Et les Palestiniens ? Elber écrit encore ceci :
« En ce qui concerne les revendications des Palestiniens, on peut
souligner qu’ils n’étaient pas un peuple reconnu en tant que tel par le
droit international en 1948 ni en 1967. Ils n’ont été reconnus comme
tels par la communauté internationale qu’en 1970 (Assemblée générale des
Nations Unies, résolution 2.672 C du 8 décembre). »
« Pour cette raison, ces derniers ne peuvent faire valoir après coup
des prérogatives sur ces terres. Avant cette date, ils étaient un peuple
arabe impossible à distinguer des Jordaniens ou des Syriens (ce qui,
l’est d’ailleurs encore aujourd’hui en matière de langue et de culture).

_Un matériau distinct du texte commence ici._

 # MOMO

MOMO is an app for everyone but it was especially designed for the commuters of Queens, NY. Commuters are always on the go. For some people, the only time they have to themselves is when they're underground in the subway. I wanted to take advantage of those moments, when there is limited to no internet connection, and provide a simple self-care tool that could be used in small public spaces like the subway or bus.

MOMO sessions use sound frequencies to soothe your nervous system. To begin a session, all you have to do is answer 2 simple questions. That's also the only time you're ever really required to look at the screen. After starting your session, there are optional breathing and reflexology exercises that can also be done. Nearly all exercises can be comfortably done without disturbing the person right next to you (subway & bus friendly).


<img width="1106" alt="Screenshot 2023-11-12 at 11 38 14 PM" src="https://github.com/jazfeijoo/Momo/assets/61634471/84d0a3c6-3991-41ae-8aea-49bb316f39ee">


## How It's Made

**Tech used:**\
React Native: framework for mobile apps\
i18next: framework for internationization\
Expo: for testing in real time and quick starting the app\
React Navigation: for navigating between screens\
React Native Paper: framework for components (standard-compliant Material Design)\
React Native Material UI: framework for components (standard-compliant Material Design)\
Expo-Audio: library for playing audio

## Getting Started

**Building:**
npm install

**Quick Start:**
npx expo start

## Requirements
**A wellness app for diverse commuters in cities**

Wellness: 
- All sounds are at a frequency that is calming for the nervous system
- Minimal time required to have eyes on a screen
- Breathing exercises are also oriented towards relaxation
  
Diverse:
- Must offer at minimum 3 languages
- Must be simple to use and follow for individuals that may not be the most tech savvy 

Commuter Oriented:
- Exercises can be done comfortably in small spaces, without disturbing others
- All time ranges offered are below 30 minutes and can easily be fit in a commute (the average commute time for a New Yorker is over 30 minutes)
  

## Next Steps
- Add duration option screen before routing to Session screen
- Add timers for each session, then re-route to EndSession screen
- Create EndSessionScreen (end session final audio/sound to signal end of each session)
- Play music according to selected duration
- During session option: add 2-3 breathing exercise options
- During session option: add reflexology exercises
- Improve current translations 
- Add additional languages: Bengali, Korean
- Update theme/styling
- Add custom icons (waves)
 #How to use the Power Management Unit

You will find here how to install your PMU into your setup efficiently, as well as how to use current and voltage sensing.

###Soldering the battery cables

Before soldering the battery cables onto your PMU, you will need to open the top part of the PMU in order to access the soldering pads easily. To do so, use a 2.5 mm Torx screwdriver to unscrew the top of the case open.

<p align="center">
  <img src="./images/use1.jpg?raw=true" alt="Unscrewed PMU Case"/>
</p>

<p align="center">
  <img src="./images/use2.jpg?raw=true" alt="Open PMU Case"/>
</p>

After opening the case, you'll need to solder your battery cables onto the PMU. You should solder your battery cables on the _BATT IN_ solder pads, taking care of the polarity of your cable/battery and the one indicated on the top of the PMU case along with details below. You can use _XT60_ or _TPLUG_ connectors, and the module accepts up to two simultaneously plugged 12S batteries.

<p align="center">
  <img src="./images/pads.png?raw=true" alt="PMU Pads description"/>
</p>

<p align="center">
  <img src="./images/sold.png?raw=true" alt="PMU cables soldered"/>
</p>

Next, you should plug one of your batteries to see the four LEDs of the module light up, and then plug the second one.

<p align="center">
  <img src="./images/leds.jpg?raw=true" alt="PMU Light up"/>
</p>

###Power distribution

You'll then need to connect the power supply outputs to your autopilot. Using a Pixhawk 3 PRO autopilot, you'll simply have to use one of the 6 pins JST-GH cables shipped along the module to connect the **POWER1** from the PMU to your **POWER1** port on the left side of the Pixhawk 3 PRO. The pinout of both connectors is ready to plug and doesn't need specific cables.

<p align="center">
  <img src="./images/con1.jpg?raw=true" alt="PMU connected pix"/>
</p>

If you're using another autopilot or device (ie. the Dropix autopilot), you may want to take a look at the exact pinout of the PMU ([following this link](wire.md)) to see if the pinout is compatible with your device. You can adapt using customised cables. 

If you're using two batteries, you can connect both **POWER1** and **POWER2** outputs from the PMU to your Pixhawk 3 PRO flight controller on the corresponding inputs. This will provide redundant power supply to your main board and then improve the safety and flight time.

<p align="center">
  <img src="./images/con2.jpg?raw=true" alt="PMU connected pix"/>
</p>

Ils auraient pu revendiquer le droit à la terre s’ils avaient accepté
les dispositions de la Résolution 181, qui – il faut le répéter une fois
de plus – n’avait aucun pouvoir juridique en elle-même : ce n’est que si
elle avait été acceptée à la fois par les Juifs et par les Arabes
qu’elle aurait posé les bases juridiques à la division territoriale
entre les deux peuples ».
Elber arrête ici sa reconstruction. Mais la suite ne change pas le
fond de la question. Il y a eu la guerre du Kippour de 1973, puis la
paix avec l’Égypte avec sa renonciation à Gaza en 1979, puis cette
période – entre les accords d’Oslo de 1993 et les accords de Camp David
de 2000 – pendant laquelle la solution à deux États a semblé être à
portée de main avant d’échouer en raison du refus palestinien, jusqu’à
la guerre actuelle déclenchée par le massacre des innocents le 7 octobre
2023 perpétré par le Hamas en terre d’Israël, encore et toujours avec
l’objectif déclaré – non seulement par le Hamas mais aussi par le
Hezbollah libanais, les Houthis yéménites et surtout par l’Iran –
d’anéantir la nation juive.
La guerre qui fait rage actuellement diminue la force de cet aspect
d’inimité. Mais la paix véritable ne semble pas être pour demain. Dans
les territoires soi-disant « occupés », la cohabitation entre Juifs et
Arabes est tout sauf pacifique, que ce soit à cause des foyers de
guérilla islamiste ou des abus de pouvoir imaginés et mis en pratique
par une grande partie des 700 000 colons Juifs qui s’y sont installés
année après année.
Et il faut également tenir compte des 2,1 millions d’Arabes qui sont
citoyens de l’État d’Israël, soit plus d’un cinquième de la population
totale, avec leurs représentants au parlement, dans les gouvernements, à
la Cour suprême et à la tête de la première banque du pays, qui exercent
des fonctions importantes dans les hôpitaux et les universités. Aucun
d’entre eux ne montre une quelconque volonté d’émigrer vers les pays
arabes voisins. Et l’acte fondateur d’Israël de 1948 affirme sans
équivoque l’égalité de tous les citoyens sans distinction, une égalité
qui ne saurait être remise en question, même par la loi très
controversée adoptée en 2018 sur la nature juive de l’État.
*
Pour en revenir au livre qui a inspiré cet article de Settimo Cielo,
publié chez Belforte sous la direction de Massimo De Angelis, il est à
noter qu’il porte ce sous-titre : « Réflexions sur le judaïsme, le
christianisme, l’islam et la haine de soi de l’Occident ». Et qu’il
entend aborder les questions les plus cruciales qui se sont posées après
le pogrom du 7 octobre 2023, tout d’abord ce « nouveau rejet d’Israël
»
(titre du livre) allant même jusqu’à lui nier le droit d’exister.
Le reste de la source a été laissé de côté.